Machine-learning (ML) systems are becoming pervasive not only in technologies affecting our day-to-day lives, but also in those observing them, including face expression recognition systems. Companies that make and use such widely deployed services rely on so-called privacy preservation tools that often use generative adversarial networks (GANs), typically produced by a third party to scrub images of individuals identity. But how good are they?
Researchers at the NYU Tandon School of Engineering, who explored the machine-learning frameworks behind these tools, found that the answer is not very. In the paper Subverting Privacy-Preserving GANs: Hiding Secrets in Sanitized Images, presented last month at the 35th AAAI Conference on Artificial Intelligence, a team led by Siddharth Garg, Institute Associate Professor of electrical and computer engineering at NYU Tandon, explored whether private data could still be recovered from images that had been sanitized by such deep-learning discriminators as privacy protecting GANs (PP-GANs) and that had even passed empirical tests. The team, including lead author Kang Liu, a Ph.D. candidate, and Benjamin Tan, research assistant professor of electrical and computer engineering, found that PP-GAN designs can, in fact, be subverted to pass privacy checks, while still allowing secret information to be extracted from sanitized images.
Machine-learning-based privacy tools have broad applicability, potentially in any privacy sensitive domain, including removing location-relevant information from vehicular camera data, obfuscating the identity of a person who produced a handwriting sample, or removing barcodes from images. The design and training of GAN-based tools are outsourced to vendors because of the complexity involved.
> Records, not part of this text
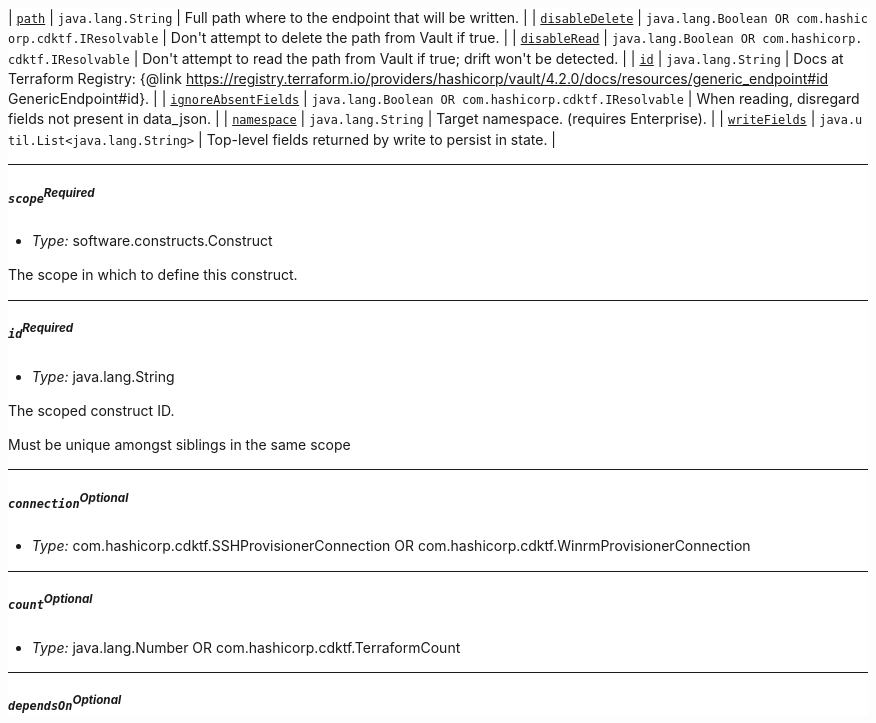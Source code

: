 | <code><a href="#@cdktf/provider-vault.genericEndpoint.GenericEndpoint.Initializer.parameter.path">path</a></code> | <code>java.lang.String</code> | Full path where to the endpoint that will be written. |
| <code><a href="#@cdktf/provider-vault.genericEndpoint.GenericEndpoint.Initializer.parameter.disableDelete">disableDelete</a></code> | <code>java.lang.Boolean OR com.hashicorp.cdktf.IResolvable</code> | Don't attempt to delete the path from Vault if true. |
| <code><a href="#@cdktf/provider-vault.genericEndpoint.GenericEndpoint.Initializer.parameter.disableRead">disableRead</a></code> | <code>java.lang.Boolean OR com.hashicorp.cdktf.IResolvable</code> | Don't attempt to read the path from Vault if true; drift won't be detected. |
| <code><a href="#@cdktf/provider-vault.genericEndpoint.GenericEndpoint.Initializer.parameter.id">id</a></code> | <code>java.lang.String</code> | Docs at Terraform Registry: {@link https://registry.terraform.io/providers/hashicorp/vault/4.2.0/docs/resources/generic_endpoint#id GenericEndpoint#id}. |
| <code><a href="#@cdktf/provider-vault.genericEndpoint.GenericEndpoint.Initializer.parameter.ignoreAbsentFields">ignoreAbsentFields</a></code> | <code>java.lang.Boolean OR com.hashicorp.cdktf.IResolvable</code> | When reading, disregard fields not present in data_json. |
| <code><a href="#@cdktf/provider-vault.genericEndpoint.GenericEndpoint.Initializer.parameter.namespace">namespace</a></code> | <code>java.lang.String</code> | Target namespace. (requires Enterprise). |
| <code><a href="#@cdktf/provider-vault.genericEndpoint.GenericEndpoint.Initializer.parameter.writeFields">writeFields</a></code> | <code>java.util.List<java.lang.String></code> | Top-level fields returned by write to persist in state. |

---

##### `scope`<sup>Required</sup> <a name="scope" id="@cdktf/provider-vault.genericEndpoint.GenericEndpoint.Initializer.parameter.scope"></a>

- *Type:* software.constructs.Construct

The scope in which to define this construct.

---

##### `id`<sup>Required</sup> <a name="id" id="@cdktf/provider-vault.genericEndpoint.GenericEndpoint.Initializer.parameter.id"></a>

- *Type:* java.lang.String

The scoped construct ID.

Must be unique amongst siblings in the same scope

---

##### `connection`<sup>Optional</sup> <a name="connection" id="@cdktf/provider-vault.genericEndpoint.GenericEndpoint.Initializer.parameter.connection"></a>

- *Type:* com.hashicorp.cdktf.SSHProvisionerConnection OR com.hashicorp.cdktf.WinrmProvisionerConnection

---

##### `count`<sup>Optional</sup> <a name="count" id="@cdktf/provider-vault.genericEndpoint.GenericEndpoint.Initializer.parameter.count"></a>

- *Type:* java.lang.Number OR com.hashicorp.cdktf.TerraformCount

---

##### `dependsOn`<sup>Optional</sup> <a name="dependsOn" id="@cdktf/provider-vault.genericEndpoint.GenericEndpoint.Initializer.parameter.dependsOn"></a>
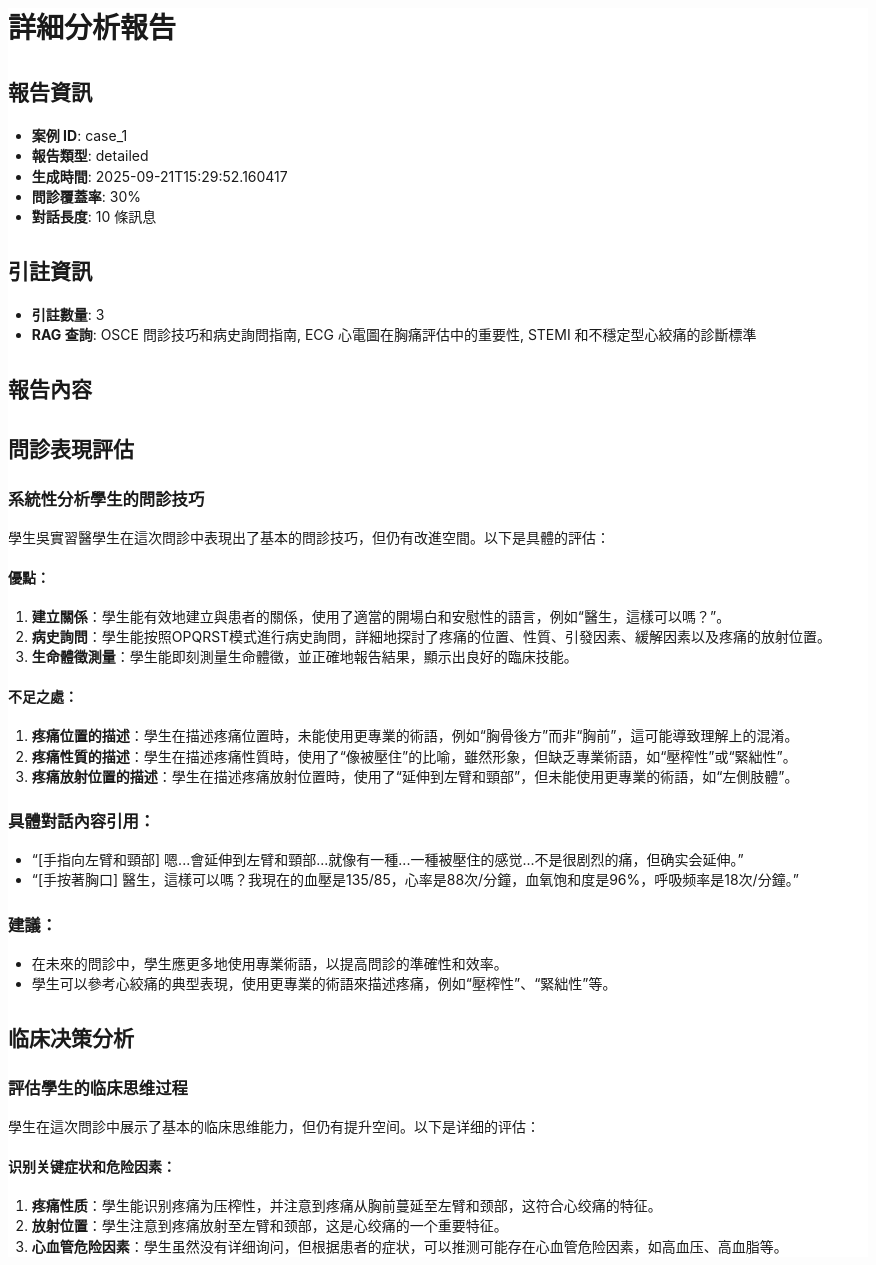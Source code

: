 # 詳細分析報告

## 報告資訊
- **案例 ID**: case_1
- **報告類型**: detailed
- **生成時間**: 2025-09-21T15:29:52.160417
- **問診覆蓋率**: 30%
- **對話長度**: 10 條訊息


## 引註資訊
- **引註數量**: 3
- **RAG 查詢**: OSCE 問診技巧和病史詢問指南, ECG 心電圖在胸痛評估中的重要性, STEMI 和不穩定型心絞痛的診斷標準


## 報告內容

## 問診表現評估

### 系統性分析學生的問診技巧

學生吳實習醫學生在這次問診中表現出了基本的問診技巧，但仍有改進空間。以下是具體的評估：

#### 優點：
1. **建立關係**：學生能有效地建立與患者的關係，使用了適當的開場白和安慰性的語言，例如“醫生，這樣可以嗎？”。
2. **病史詢問**：學生能按照OPQRST模式進行病史詢問，詳細地探討了疼痛的位置、性質、引發因素、緩解因素以及疼痛的放射位置。
3. **生命體徵測量**：學生能即刻測量生命體徵，並正確地報告結果，顯示出良好的臨床技能。

#### 不足之處：
1. **疼痛位置的描述**：學生在描述疼痛位置時，未能使用更專業的術語，例如“胸骨後方”而非“胸前”，這可能導致理解上的混淆。
2. **疼痛性質的描述**：學生在描述疼痛性質時，使用了“像被壓住”的比喻，雖然形象，但缺乏專業術語，如“壓榨性”或“緊絀性”。
3. **疼痛放射位置的描述**：學生在描述疼痛放射位置時，使用了“延伸到左臂和頸部”，但未能使用更專業的術語，如“左側肢體”。

### 具體對話內容引用：
- “[手指向左臂和頸部] 嗯...會延伸到左臂和頸部...就像有一種...一種被壓住的感觉...不是很剧烈的痛，但确实会延伸。”
- “[手按著胸口] 醫生，這樣可以嗎？我現在的血壓是135/85，心率是88次/分鐘，血氧饱和度是96%，呼吸频率是18次/分鐘。”

### 建議：
- 在未來的問診中，學生應更多地使用專業術語，以提高問診的準確性和效率。
- 學生可以參考心絞痛的典型表現，使用更專業的術語來描述疼痛，例如“壓榨性”、“緊絀性”等。

## 临床决策分析

### 評估學生的临床思维过程

學生在這次問診中展示了基本的临床思维能力，但仍有提升空间。以下是详细的评估：

#### 识别关键症状和危险因素：
1. **疼痛性质**：學生能识别疼痛为压榨性，并注意到疼痛从胸前蔓延至左臂和颈部，这符合心绞痛的特征。
2. **放射位置**：學生注意到疼痛放射至左臂和颈部，这是心绞痛的一个重要特征。
3. **心血管危险因素**：學生虽然没有详细询问，但根据患者的症状，可以推测可能存在心血管危险因素，如高血压、高血脂等。
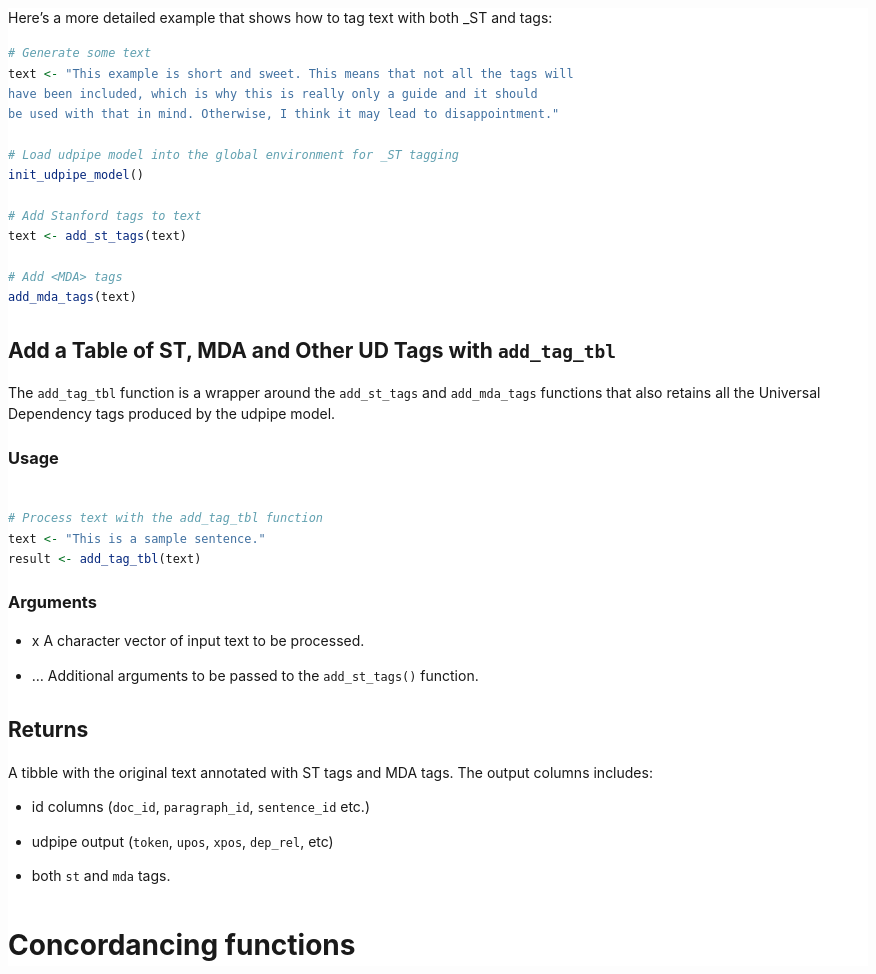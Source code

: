 Here’s a more detailed example that shows how to tag text with both \_ST
and <MDA> tags:

``` r
# Generate some text
text <- "This example is short and sweet. This means that not all the tags will
have been included, which is why this is really only a guide and it should
be used with that in mind. Otherwise, I think it may lead to disappointment."

# Load udpipe model into the global environment for _ST tagging
init_udpipe_model()

# Add Stanford tags to text
text <- add_st_tags(text)

# Add <MDA> tags
add_mda_tags(text)
```

## Add a Table of ST, MDA and Other UD Tags with `add_tag_tbl`

The `add_tag_tbl` function is a wrapper around the `add_st_tags` and
`add_mda_tags` functions that also retains all the Universal Dependency
tags produced by the udpipe model.

### Usage

``` r

# Process text with the add_tag_tbl function
text <- "This is a sample sentence."
result <- add_tag_tbl(text)
```

### Arguments

- x A character vector of input text to be processed.

- … Additional arguments to be passed to the `add_st_tags()` function.

## Returns

A tibble with the original text annotated with ST tags and MDA tags. The
output columns includes:

- id columns (`doc_id`, `paragraph_id`, `sentence_id` etc.)

- udpipe output (`token`, `upos`, `xpos`, `dep_rel`, etc)

- both `st` and `mda` tags.

# Concordancing functions
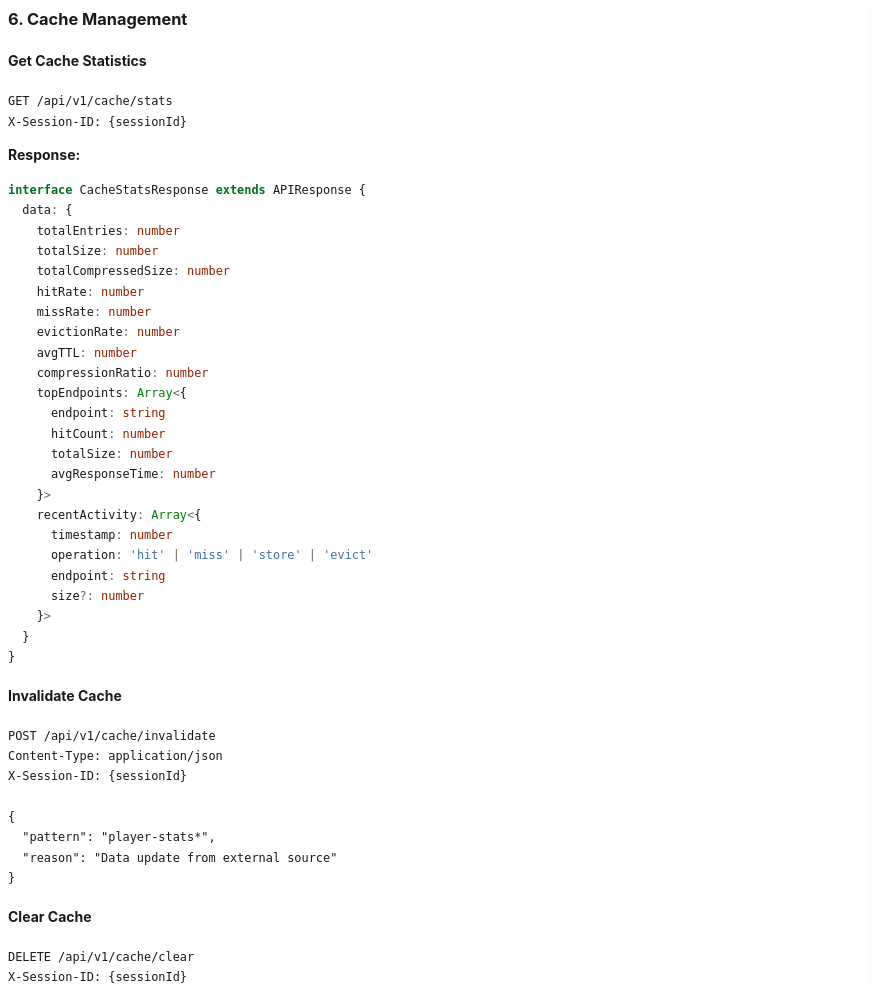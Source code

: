 ### 6. Cache Management

#### Get Cache Statistics
```http
GET /api/v1/cache/stats
X-Session-ID: {sessionId}
```

**Response:**
```typescript
interface CacheStatsResponse extends APIResponse {
  data: {
    totalEntries: number
    totalSize: number
    totalCompressedSize: number
    hitRate: number
    missRate: number
    evictionRate: number
    avgTTL: number
    compressionRatio: number
    topEndpoints: Array<{
      endpoint: string
      hitCount: number
      totalSize: number
      avgResponseTime: number
    }>
    recentActivity: Array<{
      timestamp: number
      operation: 'hit' | 'miss' | 'store' | 'evict'
      endpoint: string
      size?: number
    }>
  }
}
```

#### Invalidate Cache
```http
POST /api/v1/cache/invalidate
Content-Type: application/json
X-Session-ID: {sessionId}

{
  "pattern": "player-stats*",
  "reason": "Data update from external source"
}
```

#### Clear Cache
```http
DELETE /api/v1/cache/clear
X-Session-ID: {sessionId}
```
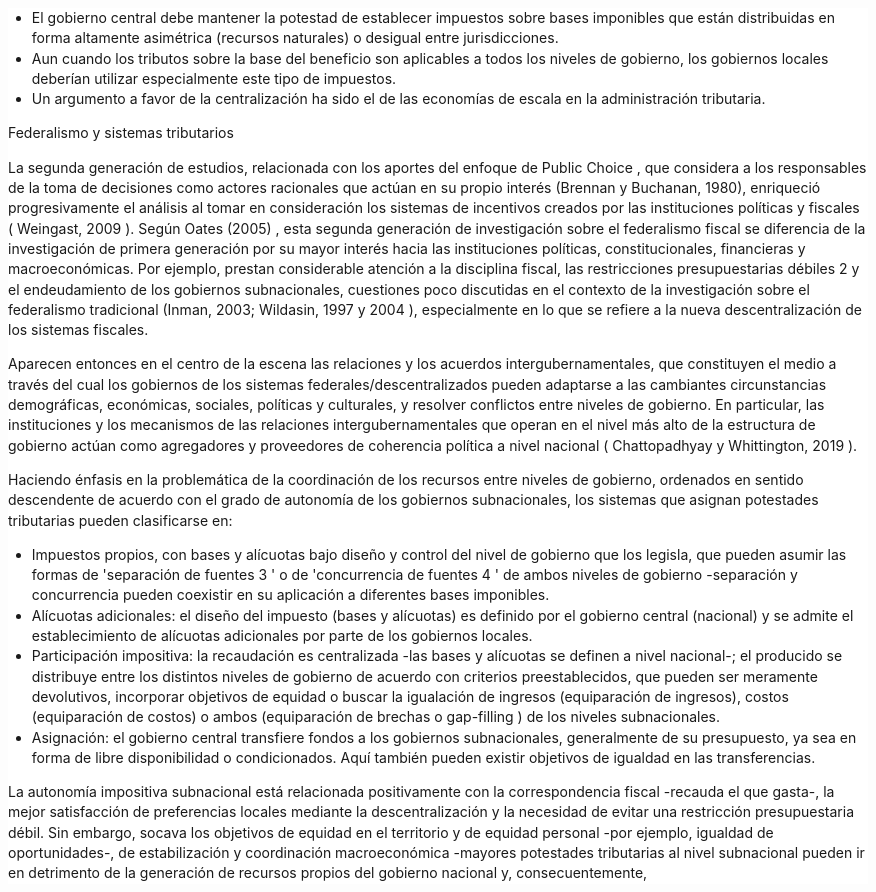 - El gobierno central debe mantener la potestad de establecer impuestos sobre bases imponibles que están distribuidas en forma altamente asimétrica (recursos naturales) o desigual entre jurisdicciones.
- Aun cuando los tributos sobre la base del beneficio son aplicables a todos los niveles de gobierno, los gobiernos locales deberían utilizar especialmente este tipo de impuestos.
- Un argumento a favor de la centralización ha sido el de las economías de escala en la administración tributaria.

Federalismo y sistemas tributarios

La segunda generación de estudios, relacionada con los aportes del enfoque de Public Choice , que considera a los responsables de la toma de decisiones como actores racionales que actúan en su propio interés (Brennan y Buchanan, 1980), enriqueció progresivamente el análisis al tomar en consideración los sistemas de incentivos creados por las instituciones políticas y fiscales ( Weingast, 2009 ). Según Oates (2005) , esta segunda generación de investigación sobre el federalismo fiscal se diferencia de la investigación de primera generación por su mayor interés hacia las instituciones políticas, constitucionales, financieras y macroeconómicas. Por ejemplo, prestan considerable atención a la disciplina fiscal, las restricciones presupuestarias débiles 2 y el endeudamiento de los gobiernos subnacionales, cuestiones poco discutidas en el contexto de la investigación sobre el federalismo tradicional (Inman, 2003; Wildasin, 1997 y 2004 ), especialmente en lo que se refiere a la nueva descentralización de los sistemas fiscales.

Aparecen entonces en el centro de la escena las relaciones y los acuerdos intergubernamentales, que constituyen el medio a través del cual los gobiernos de los sistemas federales/descentralizados pueden adaptarse a las cambiantes circunstancias demográficas, económicas, sociales, políticas y culturales, y resolver conflictos entre niveles de gobierno. En particular, las instituciones y los mecanismos de las relaciones intergubernamentales que operan en el nivel más alto de la estructura de gobierno actúan como agregadores y proveedores de coherencia política a nivel nacional ( Chattopadhyay y Whittington, 2019 ).

Haciendo énfasis en la problemática de la coordinación de los recursos entre niveles de gobierno, ordenados en sentido descendente de acuerdo con el grado de autonomía de los gobiernos subnacionales, los sistemas que asignan potestades tributarias pueden clasificarse en:

- Impuestos propios, con bases y alícuotas bajo diseño y control del nivel de gobierno que los legisla, que pueden asumir las formas de 'separación de fuentes 3 ' o de 'concurrencia de fuentes 4 ' de ambos niveles de gobierno -separación y concurrencia pueden coexistir en su aplicación a diferentes bases imponibles.
- Alícuotas adicionales: el diseño del impuesto (bases y alícuotas) es definido por el gobierno central (nacional) y se admite el establecimiento de alícuotas adicionales por parte de los gobiernos locales.
- Participación impositiva: la recaudación es centralizada -las bases y alícuotas se definen a nivel nacional-; el producido se distribuye entre los distintos niveles de gobierno de acuerdo con criterios preestablecidos, que pueden ser meramente devolutivos, incorporar objetivos de equidad o buscar la igualación de ingresos (equiparación de ingresos), costos (equiparación de costos) o ambos (equiparación de brechas o gap-filling ) de los niveles subnacionales.
- Asignación: el gobierno central transfiere fondos a los gobiernos subnacionales, generalmente de su presupuesto, ya sea en forma de libre disponibilidad o condicionados. Aquí también pueden existir objetivos de igualdad en las transferencias.

La autonomía impositiva subnacional está relacionada positivamente con la correspondencia fiscal -recauda el que gasta-, la mejor satisfacción de preferencias locales mediante la descentralización y la necesidad de evitar una restricción presupuestaria débil. Sin embargo, socava los objetivos de equidad en el territorio y de equidad personal -por ejemplo, igualdad de oportunidades-, de estabilización y coordinación macroeconómica -mayores potestades tributarias al nivel subnacional pueden ir en detrimento de la generación de recursos propios del gobierno nacional y, consecuentemente,
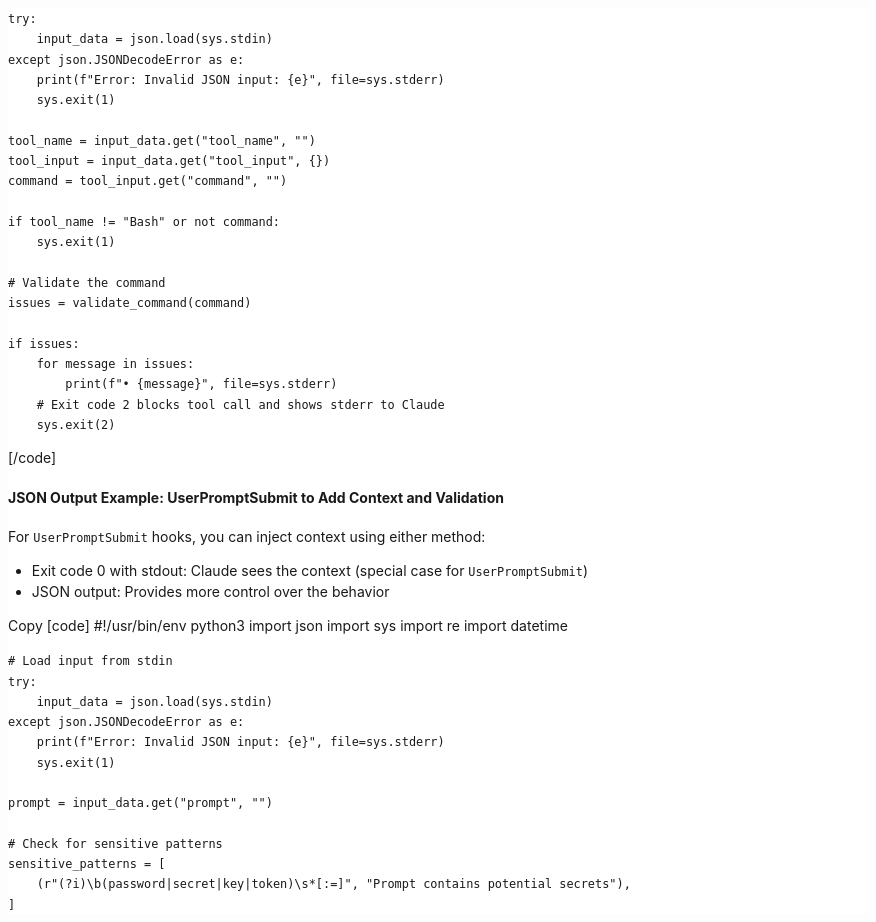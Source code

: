     try:
        input_data = json.load(sys.stdin)
    except json.JSONDecodeError as e:
        print(f"Error: Invalid JSON input: {e}", file=sys.stderr)
        sys.exit(1)

    tool_name = input_data.get("tool_name", "")
    tool_input = input_data.get("tool_input", {})
    command = tool_input.get("command", "")

    if tool_name != "Bash" or not command:
        sys.exit(1)

    # Validate the command
    issues = validate_command(command)

    if issues:
        for message in issues:
            print(f"• {message}", file=sys.stderr)
        # Exit code 2 blocks tool call and shows stderr to Claude
        sys.exit(2)

[/code]

#### JSON Output Example: UserPromptSubmit to Add Context and Validation

For `UserPromptSubmit` hooks, you can inject context using either method:

  * Exit code 0 with stdout: Claude sees the context \(special case for `UserPromptSubmit`\)
  * JSON output: Provides more control over the behavior

Copy
[code]
    #!/usr/bin/env python3
    import json
    import sys
    import re
    import datetime

    # Load input from stdin
    try:
        input_data = json.load(sys.stdin)
    except json.JSONDecodeError as e:
        print(f"Error: Invalid JSON input: {e}", file=sys.stderr)
        sys.exit(1)

    prompt = input_data.get("prompt", "")

    # Check for sensitive patterns
    sensitive_patterns = [
        (r"(?i)\b(password|secret|key|token)\s*[:=]", "Prompt contains potential secrets"),
    ]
Many third-party tools for protecting the privacy of people who may show up on a surveillance or data-gathering camera use these PP-GANs to manipulate images, said Garg. Versions of these systems are designed to sanitize images of faces and other sensitive data so that only application-critical information is retained. While our adversarial PP-GAN passed all existing privacy checks, we found that it actually hid secret data pertaining to the sensitive attributes, even allowing for reconstruction of the original private image.
The study provides background on PP-GANs and associated empirical privacy checks, formulates an attack scenario to ask if empirical privacy checks can be subverted, and outlines an approach for circumventing empirical privacy checks.
The team provides the first comprehensive security analysis of privacy-preserving GANs and demonstrate that existing privacy checks are inadequate to detect leakage of sensitive information.
Using a novel steganographic approach, they adversarially modify a state-of-the-art PP-GAN to hide a secret (the user ID), from purportedly sanitized face images.
They show that their proposed adversarial PP-GAN can successfully hide sensitive attributes in sanitized output images that pass privacy checks, with 100% secret recovery rate.
Noting that empirical metrics are dependent on discriminators learning capacities and training budgets, Garg and his collaborators argue that such privacy checks lack the necessary rigor for guaranteeing privacy.
From a practical standpoint, our results sound a note of caution against the use of data sanitization tools, and specifically PP-GANs, designed by third parties, explained Garg. Our experimental results highlighted the insufficiency of existing DL-based privacy checks and the potential risks of using untrusted third-party PP-GAN tools.